Столь горячо было её желание искупить свою вину.

В эту вину она верила твёрдо: вину перед бабушкой, вину – быть может, ещё большую – перед Яном. Это было как бы великое покаяние, и ради него она жила. О своём ребёнке она никогда не думала, ни одной минуты.

Все монахини говорили ей «ты» и называли её «Эндри». Она называла их сначала сёстрами, как привыкла величать монахинь, которых видела до тех пор. Ей объяснили, что в Ордене Английских Барышень «сёстрами» зовут только прислуживающих монахинь, а учащих – «барышнями». В Войланде было иначе! Там она была «молодой барышней» уже с шести лет, после того, как Ян и Питтье научили её ездить верхом на пони Кэбесе. Она была «барышней», и только она одна. Всем остальным она «тыкала» и называла их по именам. Здесь же все остальные были барышнями, а она – только Эндри. Она приняла и это. И это составляло часть её покаяния.

В сентябре каникулы кончились. Она работала в это время как только могла. И все же она так отстала, что её определили лишь в класс для четырнадцатилетних. Теперь она перешла в большую спальную залу, в маленькое загороженное место. Кровать была столь узка, что, переворачиваясь, Эндри боялась упасть на пол. За перегородкой стоял умывальный столик с маленькой, наполненной водой чашкой. В чашке же стоял и стакан с водой. Не было даже кувшина. Пятьдесят шесть девочек спали возле неё, каждая в своём загончике. С ними жили две монастырские сестры.

День распределялся так. В пять часов звонили. Тогда девочки должны были вставать. Им давалось полчаса на умывание, одевание и причёску, затем шла обедня. В шесть часов – завтрак. Уже в половине седьмого все со своими уроками сидели в учебной комнате. Спустя час начинались школьные занятия. В половине двенадцатого полагался обед. С двенадцати до часу – общая прогулка. Затем снова школьные занятия. В пять часов дети получали по яблоку с куском хлеба, Далее следовали два часа рукоделий. Для Эндри они заменялись часами добавочного ученья. Следовала молитва, и в семь часов – ужин. После ужина снова в учебную комнату – готовить уроки, а в десять часов – спать.

Все совершалось в строжайшем молчании. Только во время прогулки дозволялось разговаривать. За едой читались жития святых.
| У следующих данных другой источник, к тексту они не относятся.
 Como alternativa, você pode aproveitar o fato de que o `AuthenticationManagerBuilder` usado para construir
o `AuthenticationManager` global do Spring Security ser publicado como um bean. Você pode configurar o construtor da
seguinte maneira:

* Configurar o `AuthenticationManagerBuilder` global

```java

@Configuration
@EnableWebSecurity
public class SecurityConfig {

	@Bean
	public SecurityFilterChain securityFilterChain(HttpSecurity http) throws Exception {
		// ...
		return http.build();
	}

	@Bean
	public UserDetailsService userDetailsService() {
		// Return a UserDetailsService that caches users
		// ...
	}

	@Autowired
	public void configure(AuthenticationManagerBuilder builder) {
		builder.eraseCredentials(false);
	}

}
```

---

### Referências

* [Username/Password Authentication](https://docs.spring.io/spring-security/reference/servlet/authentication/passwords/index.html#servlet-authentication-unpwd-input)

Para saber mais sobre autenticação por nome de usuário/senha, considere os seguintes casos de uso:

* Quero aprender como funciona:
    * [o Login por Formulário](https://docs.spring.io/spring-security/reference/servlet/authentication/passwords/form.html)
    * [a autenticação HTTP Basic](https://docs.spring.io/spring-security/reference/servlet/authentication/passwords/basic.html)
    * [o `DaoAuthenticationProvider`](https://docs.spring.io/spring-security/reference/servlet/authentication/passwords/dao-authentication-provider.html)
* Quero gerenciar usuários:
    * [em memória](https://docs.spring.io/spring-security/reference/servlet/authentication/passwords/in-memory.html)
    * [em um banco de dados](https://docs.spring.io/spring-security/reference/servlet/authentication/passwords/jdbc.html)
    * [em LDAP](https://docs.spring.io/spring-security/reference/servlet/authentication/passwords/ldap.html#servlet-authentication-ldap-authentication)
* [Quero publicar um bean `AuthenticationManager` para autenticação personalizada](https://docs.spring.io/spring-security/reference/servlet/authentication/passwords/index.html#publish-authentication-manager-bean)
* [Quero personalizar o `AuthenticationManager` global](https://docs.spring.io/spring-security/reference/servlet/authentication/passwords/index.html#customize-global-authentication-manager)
Недели две после начала учения происходило говенье. Из Маастрихта в качестве исповедника приезжал прелат. Трижды в день, ранним утром, в полдень и в сумерки, он говорил проповедь в монастырской церкви. В промежутки девочки ходили с молитвенниками и чётками, или где-нибудь сидели, или стояли на коленях. Молились, сосредотачивались в строжайшем молчании и исследовали свою душу, чтобы принести доброе покаяние. Следовало беседовать только с Богом и со своей душой, со святым сердцем Иисуса, с Девой Марией – страстотерпицей, с дорогими святыми как заступниками и посредниками. Об этом Эндри уже знала – все это было достаточно знакомо ещё по Войланду. Но она никогда над такими вопросами не задумывалась – разве это не полагалось только для прислуги? Ни Ян, ни бабушка об этом не думали. Даже старый Гендрик не хотел знать о таких вещах. Даже Нелля, два года учившаяся в монастыре Сердца Иисуса, высмеивала хромающую Гриетт, когда та принималась рассказывать о своих святых.
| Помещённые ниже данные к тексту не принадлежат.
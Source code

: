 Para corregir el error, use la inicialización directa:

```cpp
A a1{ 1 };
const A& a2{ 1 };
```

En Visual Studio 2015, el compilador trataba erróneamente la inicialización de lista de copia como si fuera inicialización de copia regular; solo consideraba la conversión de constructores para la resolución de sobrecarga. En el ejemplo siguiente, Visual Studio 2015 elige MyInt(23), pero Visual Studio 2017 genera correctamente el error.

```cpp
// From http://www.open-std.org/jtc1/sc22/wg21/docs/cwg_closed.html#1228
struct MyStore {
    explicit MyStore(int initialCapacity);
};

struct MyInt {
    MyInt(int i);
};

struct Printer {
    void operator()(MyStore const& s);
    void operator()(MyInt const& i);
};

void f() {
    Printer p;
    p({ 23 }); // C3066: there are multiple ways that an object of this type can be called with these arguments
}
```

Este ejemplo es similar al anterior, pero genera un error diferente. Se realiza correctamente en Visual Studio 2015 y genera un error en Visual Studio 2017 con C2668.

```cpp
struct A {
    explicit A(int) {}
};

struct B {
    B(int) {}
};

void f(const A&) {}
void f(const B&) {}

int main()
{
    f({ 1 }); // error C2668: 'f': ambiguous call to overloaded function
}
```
Здесь же все это провозглашалось великой, серьёзной и единственной истиной, важнейшим в человеческой жизни.

Эндри делала, как все. Пошла на исповедь по окончании трёх дней говенья. Написав на записке «в чем я должна каяться?», она передала её барышне Марцеллине, у которой обучалась французскому языку. Та прочла и написала: «Все твои грехи – со дня прибытия к нам».